Building on brownfield rich Bradford also doesn’t help in brownfield limited Barnstaple.
Once we build out brownfield, creating higher populations in the process and removing the land that non-housing needs are used for, people will be required to travel further to newly built infrastructure outside their communities, on green sites. This means infrastructure still doesn’t deliver properly and any greenfield loss is short term, perhaps limited to one political cycle. Handy that.
And this short termism is extending to other parts of the debate, such as the criticism of central housing targets. Central targets and their toothless penalties for not meeting them exist because councils weren’t building enough and were allocating impossible to deliver sites. Since their introduction, housing numbers have increased considerably, something this Government constantly champion as their success, planners have been able to justify their position against party political planning decisions and smaller sites within communities have been given a greater mechanism.

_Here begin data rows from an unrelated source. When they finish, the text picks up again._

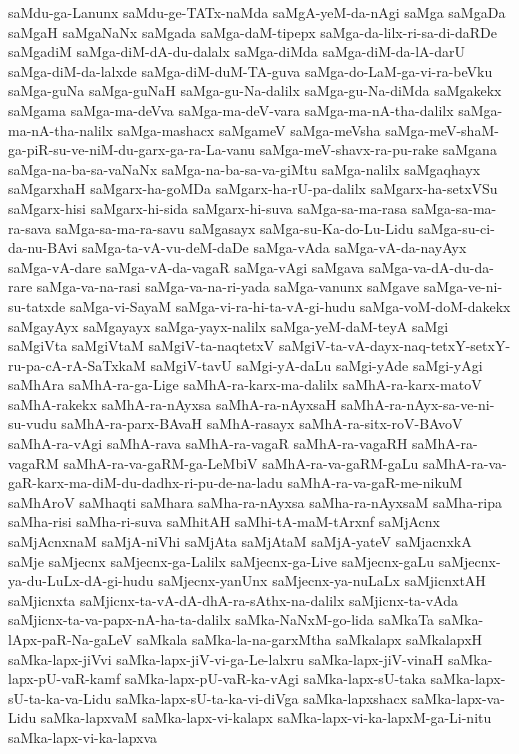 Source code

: {saMdu-ga-Lanunx
saMdu-ge-TATx-naMda
saMgA-yeM-da-nAgi
saMga
saMgaDa
saMgaH
saMgaNaNx
saMgada
saMga-daM-tipepx
saMga-da-lilx-ri-sa-di-daRDe
saMgadiM
saMga-diM-dA-du-dalalx
saMga-diMda
saMga-diM-da-lA-darU
saMga-diM-da-lalxde
saMga-diM-duM-TA-guva
saMga-do-LaM-ga-vi-ra-beVku
saMga-guNa
saMga-guNaH
saMga-gu-Na-dalilx
saMga-gu-Na-diMda
saMgakekx
saMgama
saMga-ma-deVva
saMga-ma-deV-vara
saMga-ma-nA-tha-dalilx
saMga-ma-nA-tha-nalilx
saMga-mashacx
saMgameV
saMga-meVsha
saMga-meV-shaM-ga-piR-su-ve-niM-du-garx-ga-ra-La-vanu
saMga-meV-shavx-ra-pu-rake
saMgana
saMga-na-ba-sa-vaNaNx
saMga-na-ba-sa-va-giMtu
saMga-nalilx
saMgaqhayx
saMgarxhaH
saMgarx-ha-goMDa
saMgarx-ha-rU-pa-dalilx
saMgarx-ha-setxVSu
saMgarx-hisi
saMgarx-hi-sida
saMgarx-hi-suva
saMga-sa-ma-rasa
saMga-sa-ma-ra-sava
saMga-sa-ma-ra-savu
saMgasayx
saMga-su-Ka-do-Lu-Lidu
saMga-su-ci-da-nu-BAvi
saMga-ta-vA-vu-deM-daDe
saMga-vAda
saMga-vA-da-nayAyx
saMga-vA-dare
saMga-vA-da-vagaR
saMga-vAgi
saMgava
saMga-va-dA-du-da-rare
saMga-va-na-rasi
saMga-va-na-ri-yada
saMga-vanunx
saMgave
saMga-ve-ni-su-tatxde
saMga-vi-SayaM
saMga-vi-ra-hi-ta-vA-gi-hudu
saMga-voM-doM-dakekx
saMgayAyx
saMgayayx
saMga-yayx-nalilx
saMga-yeM-daM-teyA
saMgi
saMgiVta
saMgiVtaM
saMgiV-ta-naqtetxV
saMgiV-ta-vA-dayx-naq-tetxY-setxY-ru-pa-cA-rA-SaTxkaM
saMgiV-tavU
saMgi-yA-daLu
saMgi-yAde
saMgi-yAgi
saMhAra
saMhA-ra-ga-Lige
saMhA-ra-karx-ma-dalilx
saMhA-ra-karx-matoV
saMhA-rakekx
saMhA-ra-nAyxsa
saMhA-ra-nAyxsaH
saMhA-ra-nAyx-sa-ve-ni-su-vudu
saMhA-ra-parx-BAvaH
saMhA-rasayx
saMhA-ra-sitx-roV-BAvoV
saMhA-ra-vAgi
saMhA-rava
saMhA-ra-vagaR
saMhA-ra-vagaRH
saMhA-ra-vagaRM
saMhA-ra-va-gaRM-ga-LeMbiV
saMhA-ra-va-gaRM-gaLu
saMhA-ra-va-gaR-karx-ma-diM-du-dadhx-ri-pu-de-na-ladu
saMhA-ra-va-gaR-me-nikuM
saMhAroV
saMhaqti
saMhara
saMha-ra-nAyxsa
saMha-ra-nAyxsaM
saMha-ripa
saMha-risi
saMha-ri-suva
saMhitAH
saMhi-tA-maM-tArxnf
saMjAcnx
saMjAcnxnaM
saMjA-niVhi
saMjAta
saMjAtaM
saMjA-yateV
saMjacnxkA
saMje
saMjecnx
saMjecnx-ga-Lalilx
saMjecnx-ga-Live
saMjecnx-gaLu
saMjecnx-ya-du-LuLx-dA-gi-hudu
saMjecnx-yanUnx
saMjecnx-ya-nuLaLx
saMjicnxtAH
saMjicnxta
saMjicnx-ta-vA-dA-dhA-ra-sAthx-na-dalilx
saMjicnx-ta-vAda
saMjicnx-ta-va-papx-nA-ha-ta-dalilx
saMka-NaNxM-go-lida
saMkaTa
saMka-lApx-paR-Na-gaLeV
saMkala
saMka-la-na-garxMtha
saMkalapx
saMkalapxH
saMka-lapx-jiVvi
saMka-lapx-jiV-vi-ga-Le-lalxru
saMka-lapx-jiV-vinaH
saMka-lapx-pU-vaR-kamf
saMka-lapx-pU-vaR-ka-vAgi
saMka-lapx-sU-taka
saMka-lapx-sU-ta-ka-va-Lidu
saMka-lapx-sU-ta-ka-vi-diVga
saMka-lapxshacx
saMka-lapx-va-Lidu
saMka-lapxvaM
saMka-lapx-vi-kalapx
saMka-lapx-vi-ka-lapxM-ga-Li-nitu
saMka-lapx-vi-ka-lapxva
}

Removing central targets and the Housing Delivery Test (the policy that identified which councils face penalties) simply removes the accountability that councils have in meeting housing demand and robust land allocations. How else can we ensure that the most unaffordable areas, such as the South East and London where more than forty percent of councils are not meeting their minimum housing targets, actually build enough homes?
An alternative of incentivising development has been proposed but historically this has failed. The ‘New Homes Bonus’, a grant given when councils build more homes is one such example and councils barely discussed it. When one HBA member proposed a site hoarding identifying that their development would increase funding from central government because of this bonus, his council asked them to drop the idea.
Not even the incentive of ‘building beautiful’ works, as Price Charles found out in Kent, where his proposal of a new Poundbury styled development was roundly opposed by locals. Small builders have been making this point since the ‘Building Better, Building Beautiful Commission’ was launched, as they already built beautiful, yet only deliver nine percent of market share.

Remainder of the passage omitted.